COLOUR VISION: REQUIREMENTS

So here we find ourselves so excited that we are overcome with a great many odd neuroses, most prominent of which is a nervous twitch of one's lower eyelid.

 

 REQUIREMENTS

Firstly, we are sensing light, therefore the most brutally obvious requirement is a sensor of some sort.
There are many various optical packages out there, each with their own ups and downs.

  • LDRs

  • Photodiodes

  • LEDs

  • Special Application Packages

 

Regardless of which package is eventually chosen, simple sensors alone may not suffice. One still has to discriminate between individual wavelengths. Now as stated before most colours have and independent spectral signature or a combination of the primary colour's spectral signatures. So, it would make sense to have sensors each dedicated to one of the primary colours: Red, Green (Yellow really) and blue. Which would be a 3 dimensional matrix...

There are other considerations which must be made, for instance the ambient (white ) light could be accounted for, which would add a fourth dimension.

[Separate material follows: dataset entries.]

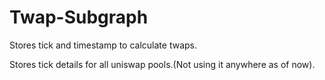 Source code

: # Twap-Subgraph
Stores tick and timestamp to calculate twaps.

Stores tick details for all uniswap pools.(Not using it anywhere as of now). 
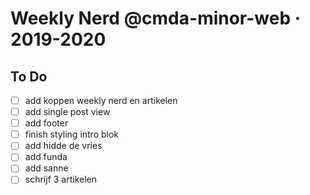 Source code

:# Weekly Nerd @cmda-minor-web · 2019-2020

## To Do

- [ ] add koppen weekly nerd en artikelen
- [ ] add single post view
- [ ] add footer
- [ ] finish styling intro blok
- [ ] add hidde de vries
- [ ] add funda
- [ ] add sanne
- [ ] schrijf 3 artikelen
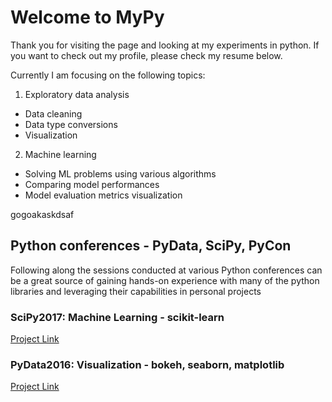 # Welcome to MyPy
Thank you for visiting the page and looking at my experiments in python. If you want to check out my profile, please check my resume below.


Currently I am focusing on the following topics:
1. Exploratory data analysis
 * Data cleaning
 * Data type conversions
 * Visualization
2. Machine learning
 * Solving ML problems using various algorithms
 * Comparing model performances
 * Model evaluation metrics visualization
  
gogoakaskdsaf

## Python conferences - PyData, SciPy, PyCon
Following along the sessions conducted at various Python conferences can be a great source of gaining hands-on experience with many of the python libraries and leveraging their capabilities in personal projects

### SciPy2017: Machine Learning - scikit-learn
[Project Link](scipy2017_sklearn)

### PyData2016: Visualization - bokeh, seaborn, matplotlib
[Project Link](Bokeh_pydata2016)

Another thing is that IR will affect all of the sensors so considerations must be made for that as well, whether electronic or mechanical.

 

Secondly we learned in the preamble that the colour of an object is the complementary reflected wavelength after the absorption of other frequencies in incident white light. So the next thing we need to do in order to sense the complementary colour is to produce monochromatic [white] light. Ideally, white LEDs will suffice.
Perhaps another alternative would be to use an RGB LED instead. This would be much the same as using the white LEDs I believe, as if the object is red, only red light would be reflected whilst the other 2 are absorbed. But one supposes there will be a need for experimentation here.
 

Another requirement is the ability to compare the signals produced from the sensors. We can use opamps for that purpose without any difficulty.
This leads us to the next issue.

If we are comparing the signals from the sensors, if one comes across a secondary colour like say, "blurple", obviously it would be a mixture of several primary colours, and there may be a need to combine the information from the sensors to get a reading from that colour.

 

However, in this treatment emphasis will be on accurately sensing the primary colours before I even think of identifying secondary ones.